Linear models were used to conduct correlation analysis on the mechanical properties of the boards, chemical components, and proportion of WP in various size classes. Additional statistical analyses were conducted to examine the effects of degradation duration and tree species on board mechanical properties. Analysis of variance (ANOVA) and all-pairwise comparisons tests (Tukey HSD) were conducted to investigate the variance within and between groups and to determine statistically homogenous groups.
Results and discussion
Mechanical properties of the boards
Figure 1 shows the results of the MOR test. The MOR values of both Q. acutissima and Q. serrata control boards (Q. acutissima: 3.0 N/mm2 and Q. serrata: 3.2 N/mm2) were much lower than the MOR of boards made from logs degraded for ≥ 14 months. A gradual increase in MOR with degradation duration was observed. The highest MOR values were obtained from 38-month samples (Q. acutissima: 8.5 N/mm2 and Q. serrata: 8.4 N/mm2). MOR of boards made from logs degraded for 50 months (Q. acutissima: 6.0 N/mm2 and Q. serrata: 6.4 N/mm2) was lower than 26-month and 38-month samples. The ANOVA test indicated that degradation duration had the greatest influence on MOR (p < 0.0001), while tree species did not have a statistically significant effect on MOR (p = 0.8006). The Tukey HSD test indicated that boards made from logs degraded for ≥ 26 months were statistically distinct from the control boards.

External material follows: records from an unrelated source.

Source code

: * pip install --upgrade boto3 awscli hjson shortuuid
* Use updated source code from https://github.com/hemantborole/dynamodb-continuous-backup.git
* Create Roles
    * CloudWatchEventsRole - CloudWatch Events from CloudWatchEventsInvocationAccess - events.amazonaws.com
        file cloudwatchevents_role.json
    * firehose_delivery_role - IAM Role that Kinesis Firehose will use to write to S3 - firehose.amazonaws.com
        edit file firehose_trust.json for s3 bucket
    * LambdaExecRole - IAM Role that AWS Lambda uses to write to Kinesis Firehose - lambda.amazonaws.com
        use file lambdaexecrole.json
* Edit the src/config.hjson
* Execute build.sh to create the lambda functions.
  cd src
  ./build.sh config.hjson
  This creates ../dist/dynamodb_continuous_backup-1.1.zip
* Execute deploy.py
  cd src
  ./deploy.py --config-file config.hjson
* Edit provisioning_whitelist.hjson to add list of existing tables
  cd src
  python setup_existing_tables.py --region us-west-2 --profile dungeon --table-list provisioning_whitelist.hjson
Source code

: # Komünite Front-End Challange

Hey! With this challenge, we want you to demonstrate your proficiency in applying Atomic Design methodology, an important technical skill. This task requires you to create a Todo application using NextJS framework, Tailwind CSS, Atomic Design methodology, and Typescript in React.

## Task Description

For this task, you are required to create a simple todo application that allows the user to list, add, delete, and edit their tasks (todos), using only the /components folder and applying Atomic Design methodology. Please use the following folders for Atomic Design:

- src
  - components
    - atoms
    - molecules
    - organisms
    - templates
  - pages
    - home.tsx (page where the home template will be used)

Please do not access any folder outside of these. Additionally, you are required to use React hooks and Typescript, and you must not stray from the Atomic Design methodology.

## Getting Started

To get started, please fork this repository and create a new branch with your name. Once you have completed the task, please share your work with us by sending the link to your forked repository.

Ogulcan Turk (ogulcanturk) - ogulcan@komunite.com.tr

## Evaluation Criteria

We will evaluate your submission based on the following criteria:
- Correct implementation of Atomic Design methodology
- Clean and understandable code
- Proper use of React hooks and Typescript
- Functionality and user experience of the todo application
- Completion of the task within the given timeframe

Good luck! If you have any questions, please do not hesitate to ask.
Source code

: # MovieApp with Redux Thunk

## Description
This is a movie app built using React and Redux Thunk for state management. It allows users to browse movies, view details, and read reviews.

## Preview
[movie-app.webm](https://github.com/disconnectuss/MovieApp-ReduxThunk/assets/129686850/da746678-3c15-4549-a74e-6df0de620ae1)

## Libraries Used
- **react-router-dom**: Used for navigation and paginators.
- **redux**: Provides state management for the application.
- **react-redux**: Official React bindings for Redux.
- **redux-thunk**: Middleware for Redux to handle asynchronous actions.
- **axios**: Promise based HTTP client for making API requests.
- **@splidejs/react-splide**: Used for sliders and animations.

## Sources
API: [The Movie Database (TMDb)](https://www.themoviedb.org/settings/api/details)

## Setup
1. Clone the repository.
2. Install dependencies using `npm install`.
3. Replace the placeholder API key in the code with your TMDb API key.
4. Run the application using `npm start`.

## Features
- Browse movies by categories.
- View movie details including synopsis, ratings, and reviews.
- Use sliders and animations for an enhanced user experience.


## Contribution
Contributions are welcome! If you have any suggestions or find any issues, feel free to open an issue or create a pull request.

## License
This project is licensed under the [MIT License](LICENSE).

Figure 2 shows the results of the IB test. The lowest and highest values were obtained from boards made from logs degraded for 2 months (Q. acutissima: 0.18 N/mm2 and Q. serrata: 0.36 N/mm2) and 26 months (Q. acutissima: 1.01 N/mm2 and Q. serrata: 0.98 N/mm2), respectively. The ANOVA test indicated that degradation duration and tree species had a statistically significant effect on IB (p for degradation duration and tree species were < 0.0001 and 0.0031, respectively). The Tukey HSD test indicated that boards made from logs degraded for 26–38 months were statistically distinct from the control boards.
Both species exhibited similar trends, where boards made from logs degraded for longer periods had higher MOR and IB values than the control. It is important to note that the logs do not represent a temporal study of changes to the same logs over 50 months, because they were inoculated in different years. The observed decrease in the 50-month samples may be due to a lower degree of degradation for that particular batch (due to unique climate, greenhouse, or handling conditions when they were inoculated, in 2012), rather than a reverse in degradation trends. The ANOVA test indicated that degradation duration had a statistically significant effect on MOR and IB. The Tukey HSD test indicated that boards made from logs degraded for longer durations (≥ 26 months for MOR and 26–38 months for IB) were statistically distinct from control boards. These results suggest that the shiitake fungi degradation process induces changes in the oak logs that enhance binderless board mechanical properties.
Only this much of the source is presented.